• _Material provided_:
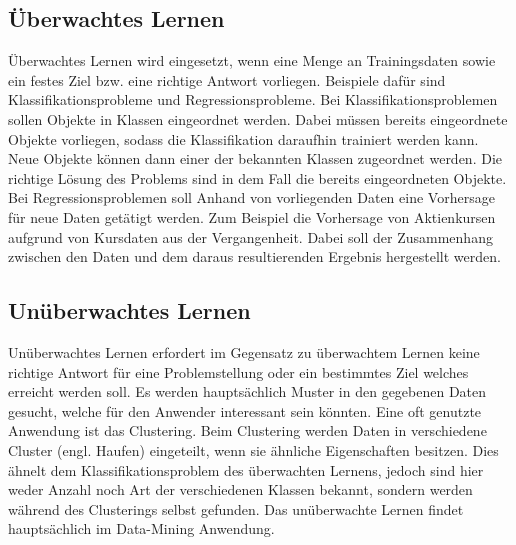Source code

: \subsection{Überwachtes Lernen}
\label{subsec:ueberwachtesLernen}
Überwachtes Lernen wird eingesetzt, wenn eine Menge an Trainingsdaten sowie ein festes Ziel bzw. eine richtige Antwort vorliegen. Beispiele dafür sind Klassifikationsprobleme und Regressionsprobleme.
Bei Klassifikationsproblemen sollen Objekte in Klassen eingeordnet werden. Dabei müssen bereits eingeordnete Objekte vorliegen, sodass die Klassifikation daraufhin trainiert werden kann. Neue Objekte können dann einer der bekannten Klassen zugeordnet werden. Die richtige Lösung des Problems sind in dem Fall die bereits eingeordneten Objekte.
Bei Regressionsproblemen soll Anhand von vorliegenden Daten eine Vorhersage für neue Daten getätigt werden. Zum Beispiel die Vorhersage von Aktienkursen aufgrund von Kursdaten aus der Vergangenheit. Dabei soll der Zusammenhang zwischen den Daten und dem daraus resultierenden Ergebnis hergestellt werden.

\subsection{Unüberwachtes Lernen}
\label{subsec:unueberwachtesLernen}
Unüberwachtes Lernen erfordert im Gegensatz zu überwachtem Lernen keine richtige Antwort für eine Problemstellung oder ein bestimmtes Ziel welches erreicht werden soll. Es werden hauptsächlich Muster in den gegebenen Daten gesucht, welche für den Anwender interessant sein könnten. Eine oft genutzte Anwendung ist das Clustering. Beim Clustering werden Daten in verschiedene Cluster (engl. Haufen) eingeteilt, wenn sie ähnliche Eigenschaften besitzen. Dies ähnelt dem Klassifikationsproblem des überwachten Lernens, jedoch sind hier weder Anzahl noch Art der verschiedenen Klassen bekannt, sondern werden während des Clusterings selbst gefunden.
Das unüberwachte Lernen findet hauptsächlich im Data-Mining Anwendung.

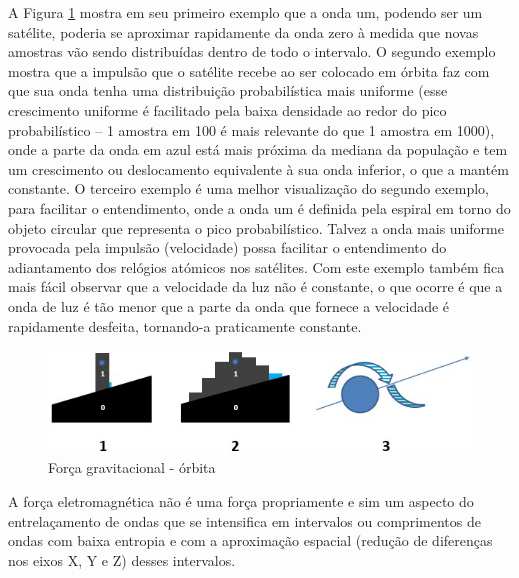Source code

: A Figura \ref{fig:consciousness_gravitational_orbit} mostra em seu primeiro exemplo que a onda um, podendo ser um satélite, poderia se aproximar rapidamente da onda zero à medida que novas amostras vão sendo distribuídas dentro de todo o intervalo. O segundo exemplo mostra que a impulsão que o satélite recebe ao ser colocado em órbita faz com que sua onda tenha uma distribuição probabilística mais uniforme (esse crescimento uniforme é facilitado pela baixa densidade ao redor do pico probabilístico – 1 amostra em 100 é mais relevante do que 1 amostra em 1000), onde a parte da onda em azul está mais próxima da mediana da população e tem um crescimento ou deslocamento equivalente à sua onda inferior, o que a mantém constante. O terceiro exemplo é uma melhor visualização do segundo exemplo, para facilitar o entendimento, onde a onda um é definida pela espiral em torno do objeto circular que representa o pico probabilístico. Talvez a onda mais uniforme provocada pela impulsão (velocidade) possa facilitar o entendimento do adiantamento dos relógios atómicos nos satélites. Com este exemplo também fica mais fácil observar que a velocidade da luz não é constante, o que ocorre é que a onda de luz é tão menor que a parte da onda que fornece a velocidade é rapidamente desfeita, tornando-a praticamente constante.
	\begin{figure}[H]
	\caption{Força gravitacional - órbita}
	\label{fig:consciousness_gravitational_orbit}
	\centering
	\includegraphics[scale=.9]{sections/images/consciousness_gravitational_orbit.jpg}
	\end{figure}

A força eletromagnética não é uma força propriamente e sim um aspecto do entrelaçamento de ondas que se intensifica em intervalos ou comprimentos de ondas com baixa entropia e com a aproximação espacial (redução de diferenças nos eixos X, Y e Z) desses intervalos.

...

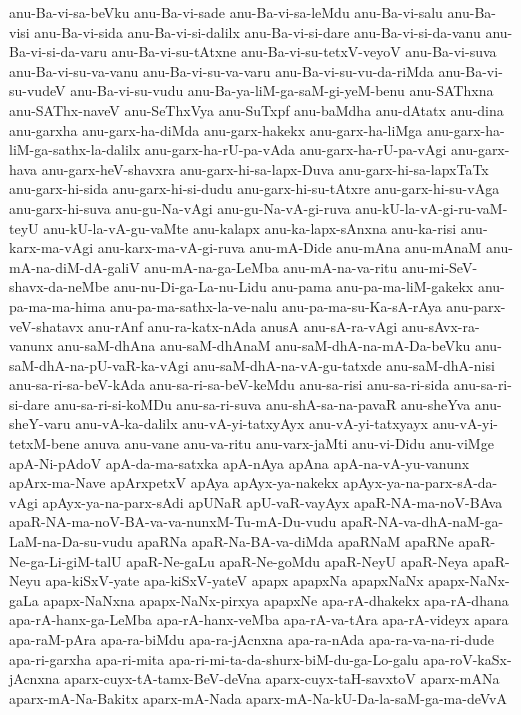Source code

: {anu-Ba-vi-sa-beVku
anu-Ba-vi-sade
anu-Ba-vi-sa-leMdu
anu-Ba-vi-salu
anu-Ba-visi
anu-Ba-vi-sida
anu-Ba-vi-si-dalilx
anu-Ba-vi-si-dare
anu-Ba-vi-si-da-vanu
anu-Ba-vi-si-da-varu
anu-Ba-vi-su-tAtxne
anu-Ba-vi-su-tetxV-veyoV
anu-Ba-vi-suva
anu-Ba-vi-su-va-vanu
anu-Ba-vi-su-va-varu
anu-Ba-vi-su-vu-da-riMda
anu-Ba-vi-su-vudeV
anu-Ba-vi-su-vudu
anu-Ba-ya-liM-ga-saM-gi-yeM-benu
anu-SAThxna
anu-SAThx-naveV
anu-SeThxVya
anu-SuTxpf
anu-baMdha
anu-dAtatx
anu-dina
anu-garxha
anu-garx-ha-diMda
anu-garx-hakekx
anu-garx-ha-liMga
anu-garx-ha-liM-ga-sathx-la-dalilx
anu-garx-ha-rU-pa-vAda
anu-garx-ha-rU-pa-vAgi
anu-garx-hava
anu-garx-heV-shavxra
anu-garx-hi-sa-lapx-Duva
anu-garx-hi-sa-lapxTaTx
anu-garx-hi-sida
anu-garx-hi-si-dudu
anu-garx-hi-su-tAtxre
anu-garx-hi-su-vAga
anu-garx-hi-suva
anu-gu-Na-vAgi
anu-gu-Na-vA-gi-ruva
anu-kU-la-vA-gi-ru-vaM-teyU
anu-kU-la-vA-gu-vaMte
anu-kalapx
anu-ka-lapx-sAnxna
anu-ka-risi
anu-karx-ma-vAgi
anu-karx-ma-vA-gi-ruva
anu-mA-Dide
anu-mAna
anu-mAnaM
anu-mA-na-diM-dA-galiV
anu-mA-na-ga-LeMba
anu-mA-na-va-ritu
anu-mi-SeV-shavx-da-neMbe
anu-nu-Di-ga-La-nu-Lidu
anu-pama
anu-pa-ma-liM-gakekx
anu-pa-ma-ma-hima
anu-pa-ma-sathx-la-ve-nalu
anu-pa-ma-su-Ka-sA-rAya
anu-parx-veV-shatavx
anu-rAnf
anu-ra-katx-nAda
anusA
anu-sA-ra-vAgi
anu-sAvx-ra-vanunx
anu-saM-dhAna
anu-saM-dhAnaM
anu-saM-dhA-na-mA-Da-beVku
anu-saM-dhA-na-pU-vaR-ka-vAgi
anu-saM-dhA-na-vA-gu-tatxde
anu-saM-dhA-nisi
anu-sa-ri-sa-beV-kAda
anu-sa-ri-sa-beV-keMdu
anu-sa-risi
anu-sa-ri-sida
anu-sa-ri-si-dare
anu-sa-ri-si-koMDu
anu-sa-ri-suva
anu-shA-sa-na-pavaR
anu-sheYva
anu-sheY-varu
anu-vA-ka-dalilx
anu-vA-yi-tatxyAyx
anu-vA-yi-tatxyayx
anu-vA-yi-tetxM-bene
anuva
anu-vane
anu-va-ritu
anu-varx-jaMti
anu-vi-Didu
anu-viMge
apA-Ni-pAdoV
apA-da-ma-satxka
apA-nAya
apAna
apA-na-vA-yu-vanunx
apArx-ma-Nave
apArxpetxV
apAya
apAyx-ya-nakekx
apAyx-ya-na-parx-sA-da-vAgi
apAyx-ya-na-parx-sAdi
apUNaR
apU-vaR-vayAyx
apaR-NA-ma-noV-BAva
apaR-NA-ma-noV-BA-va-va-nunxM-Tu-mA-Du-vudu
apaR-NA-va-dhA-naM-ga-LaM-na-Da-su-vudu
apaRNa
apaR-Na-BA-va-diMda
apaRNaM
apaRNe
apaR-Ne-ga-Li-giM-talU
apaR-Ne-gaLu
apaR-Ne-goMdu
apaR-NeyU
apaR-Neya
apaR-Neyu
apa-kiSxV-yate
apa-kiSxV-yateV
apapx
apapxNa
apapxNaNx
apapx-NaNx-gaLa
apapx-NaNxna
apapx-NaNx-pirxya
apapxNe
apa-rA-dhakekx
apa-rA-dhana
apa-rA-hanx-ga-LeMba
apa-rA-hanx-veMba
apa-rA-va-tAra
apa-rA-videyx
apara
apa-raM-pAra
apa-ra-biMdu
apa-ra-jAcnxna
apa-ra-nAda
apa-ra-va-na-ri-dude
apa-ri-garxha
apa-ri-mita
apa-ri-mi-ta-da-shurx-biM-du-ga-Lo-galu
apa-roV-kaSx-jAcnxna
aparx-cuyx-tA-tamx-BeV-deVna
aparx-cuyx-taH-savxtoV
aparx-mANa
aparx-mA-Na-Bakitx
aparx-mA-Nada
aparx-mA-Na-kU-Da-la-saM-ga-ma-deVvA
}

• _Problem_: Using the entries above, repeat only the lines from the one containing "Überwachtes Lernen wird" through the one containing "Unüberwachtes Lernen erfordert", end lines included.

• _Task response_:
Überwachtes Lernen wird eingesetzt, wenn eine Menge an Trainingsdaten sowie ein festes Ziel bzw. eine richtige Antwort vorliegen. Beispiele dafür sind Klassifikationsprobleme und Regressionsprobleme.
Bei Klassifikationsproblemen sollen Objekte in Klassen eingeordnet werden. Dabei müssen bereits eingeordnete Objekte vorliegen, sodass die Klassifikation daraufhin trainiert werden kann. Neue Objekte können dann einer der bekannten Klassen zugeordnet werden. Die richtige Lösung des Problems sind in dem Fall die bereits eingeordneten Objekte.
Bei Regressionsproblemen soll Anhand von vorliegenden Daten eine Vorhersage für neue Daten getätigt werden. Zum Beispiel die Vorhersage von Aktienkursen aufgrund von Kursdaten aus der Vergangenheit. Dabei soll der Zusammenhang zwischen den Daten und dem daraus resultierenden Ergebnis hergestellt werden.

\subsection{Unüberwachtes Lernen}
\label{subsec:unueberwachtesLernen}
Unüberwachtes Lernen erfordert im Gegensatz zu überwachtem Lernen keine richtige Antwort für eine Problemstellung oder ein bestimmtes Ziel welches erreicht werden soll. Es werden hauptsächlich Muster in den gegebenen Daten gesucht, welche für den Anwender interessant sein könnten. Eine oft genutzte Anwendung ist das Clustering. Beim Clustering werden Daten in verschiedene Cluster (engl. Haufen) eingeteilt, wenn sie ähnliche Eigenschaften besitzen. Dies ähnelt dem Klassifikationsproblem des überwachten Lernens, jedoch sind hier weder Anzahl noch Art der verschiedenen Klassen bekannt, sondern werden während des Clusterings selbst gefunden.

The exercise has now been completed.